Source texts of formatted documents:
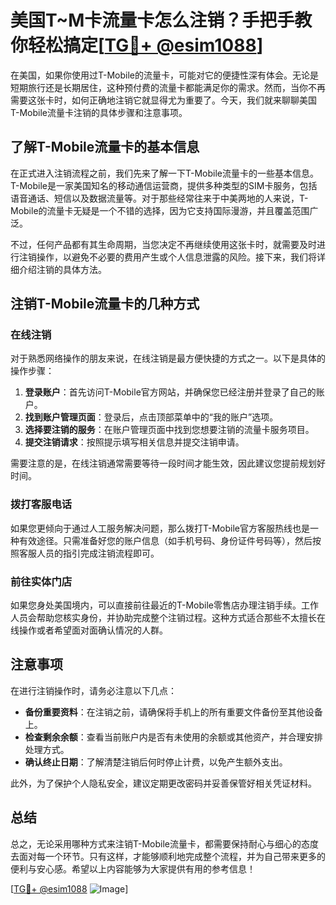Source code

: # 美国T~M卡流量卡怎么注销？手把手教你轻松搞定[[TG💪+ @esim1088](https://t.me/s/esim1088)]

在美国，如果你使用过T-Mobile的流量卡，可能对它的便捷性深有体会。无论是短期旅行还是长期居住，这种预付费的流量卡都能满足你的需求。然而，当你不再需要这张卡时，如何正确地注销它就显得尤为重要了。今天，我们就来聊聊美国T-Mobile流量卡注销的具体步骤和注意事项。

## 了解T-Mobile流量卡的基本信息

在正式进入注销流程之前，我们先来了解一下T-Mobile流量卡的一些基本信息。T-Mobile是一家美国知名的移动通信运营商，提供多种类型的SIM卡服务，包括语音通话、短信以及数据流量等。对于那些经常往来于中美两地的人来说，T-Mobile的流量卡无疑是一个不错的选择，因为它支持国际漫游，并且覆盖范围广泛。

不过，任何产品都有其生命周期，当您决定不再继续使用这张卡时，就需要及时进行注销操作，以避免不必要的费用产生或个人信息泄露的风险。接下来，我们将详细介绍注销的具体方法。

## 注销T-Mobile流量卡的几种方式

### 在线注销

对于熟悉网络操作的朋友来说，在线注销是最方便快捷的方式之一。以下是具体的操作步骤：

1. **登录账户**：首先访问T-Mobile官方网站，并确保您已经注册并登录了自己的账户。
2. **找到账户管理页面**：登录后，点击顶部菜单中的“我的账户”选项。
3. **选择要注销的服务**：在账户管理页面中找到您想要注销的流量卡服务项目。
4. **提交注销请求**：按照提示填写相关信息并提交注销申请。

需要注意的是，在线注销通常需要等待一段时间才能生效，因此建议您提前规划好时间。

### 拨打客服电话

如果您更倾向于通过人工服务解决问题，那么拨打T-Mobile官方客服热线也是一种有效途径。只需准备好您的账户信息（如手机号码、身份证件号码等），然后按照客服人员的指引完成注销流程即可。

### 前往实体门店

如果您身处美国境内，可以直接前往最近的T-Mobile零售店办理注销手续。工作人员会帮助您核实身份，并协助完成整个注销过程。这种方式适合那些不太擅长在线操作或者希望面对面确认情况的人群。

## 注意事项

在进行注销操作时，请务必注意以下几点：

- **备份重要资料**：在注销之前，请确保将手机上的所有重要文件备份至其他设备上。
- **检查剩余余额**：查看当前账户内是否有未使用的余额或其他资产，并合理安排处理方式。
- **确认终止日期**：了解清楚注销后何时停止计费，以免产生额外支出。

此外，为了保护个人隐私安全，建议定期更改密码并妥善保管好相关凭证材料。

## 总结

总之，无论采用哪种方式来注销T-Mobile流量卡，都需要保持耐心与细心的态度去面对每一个环节。只有这样，才能够顺利地完成整个流程，并为自己带来更多的便利与安心感。希望以上内容能够为大家提供有用的参考信息！

[[TG💪+ @esim1088](https://t.me/s/esim1088) ![Image](https://i.postimg.cc/4NQfJmqS/Snipaste-2025-05-13-00-14-12.png)]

EXERCISE AIM: In the copy, each entry above must match exactly, and no picture may be carried over.

SOLUTION TO THIS TASK:
Source code

: # 美国T~M卡流量卡怎么注销？手把手教你轻松搞定[[TG💪+ @esim1088](https://t.me/s/esim1088)]

在美国，如果你使用过T-Mobile的流量卡，可能对它的便捷性深有体会。无论是短期旅行还是长期居住，这种预付费的流量卡都能满足你的需求。然而，当你不再需要这张卡时，如何正确地注销它就显得尤为重要了。今天，我们就来聊聊美国T-Mobile流量卡注销的具体步骤和注意事项。

## 了解T-Mobile流量卡的基本信息

在正式进入注销流程之前，我们先来了解一下T-Mobile流量卡的一些基本信息。T-Mobile是一家美国知名的移动通信运营商，提供多种类型的SIM卡服务，包括语音通话、短信以及数据流量等。对于那些经常往来于中美两地的人来说，T-Mobile的流量卡无疑是一个不错的选择，因为它支持国际漫游，并且覆盖范围广泛。

不过，任何产品都有其生命周期，当您决定不再继续使用这张卡时，就需要及时进行注销操作，以避免不必要的费用产生或个人信息泄露的风险。接下来，我们将详细介绍注销的具体方法。

## 注销T-Mobile流量卡的几种方式

### 在线注销

对于熟悉网络操作的朋友来说，在线注销是最方便快捷的方式之一。以下是具体的操作步骤：

1. **登录账户**：首先访问T-Mobile官方网站，并确保您已经注册并登录了自己的账户。
2. **找到账户管理页面**：登录后，点击顶部菜单中的“我的账户”选项。
3. **选择要注销的服务**：在账户管理页面中找到您想要注销的流量卡服务项目。
4. **提交注销请求**：按照提示填写相关信息并提交注销申请。

需要注意的是，在线注销通常需要等待一段时间才能生效，因此建议您提前规划好时间。

### 拨打客服电话

如果您更倾向于通过人工服务解决问题，那么拨打T-Mobile官方客服热线也是一种有效途径。只需准备好您的账户信息（如手机号码、身份证件号码等），然后按照客服人员的指引完成注销流程即可。

### 前往实体门店

如果您身处美国境内，可以直接前往最近的T-Mobile零售店办理注销手续。工作人员会帮助您核实身份，并协助完成整个注销过程。这种方式适合那些不太擅长在线操作或者希望面对面确认情况的人群。

## 注意事项

在进行注销操作时，请务必注意以下几点：

- **备份重要资料**：在注销之前，请确保将手机上的所有重要文件备份至其他设备上。
- **检查剩余余额**：查看当前账户内是否有未使用的余额或其他资产，并合理安排处理方式。
- **确认终止日期**：了解清楚注销后何时停止计费，以免产生额外支出。

此外，为了保护个人隐私安全，建议定期更改密码并妥善保管好相关凭证材料。

## 总结

总之，无论采用哪种方式来注销T-Mobile流量卡，都需要保持耐心与细心的态度去面对每一个环节。只有这样，才能够顺利地完成整个流程，并为自己带来更多的便利与安心感。希望以上内容能够为大家提供有用的参考信息！

[[TG💪+ @esim1088](https://t.me/s/esim1088) ![Image](https://i.postimg.cc/4NQfJmqS/Snipaste-2025-05-13-00-14-12.png)]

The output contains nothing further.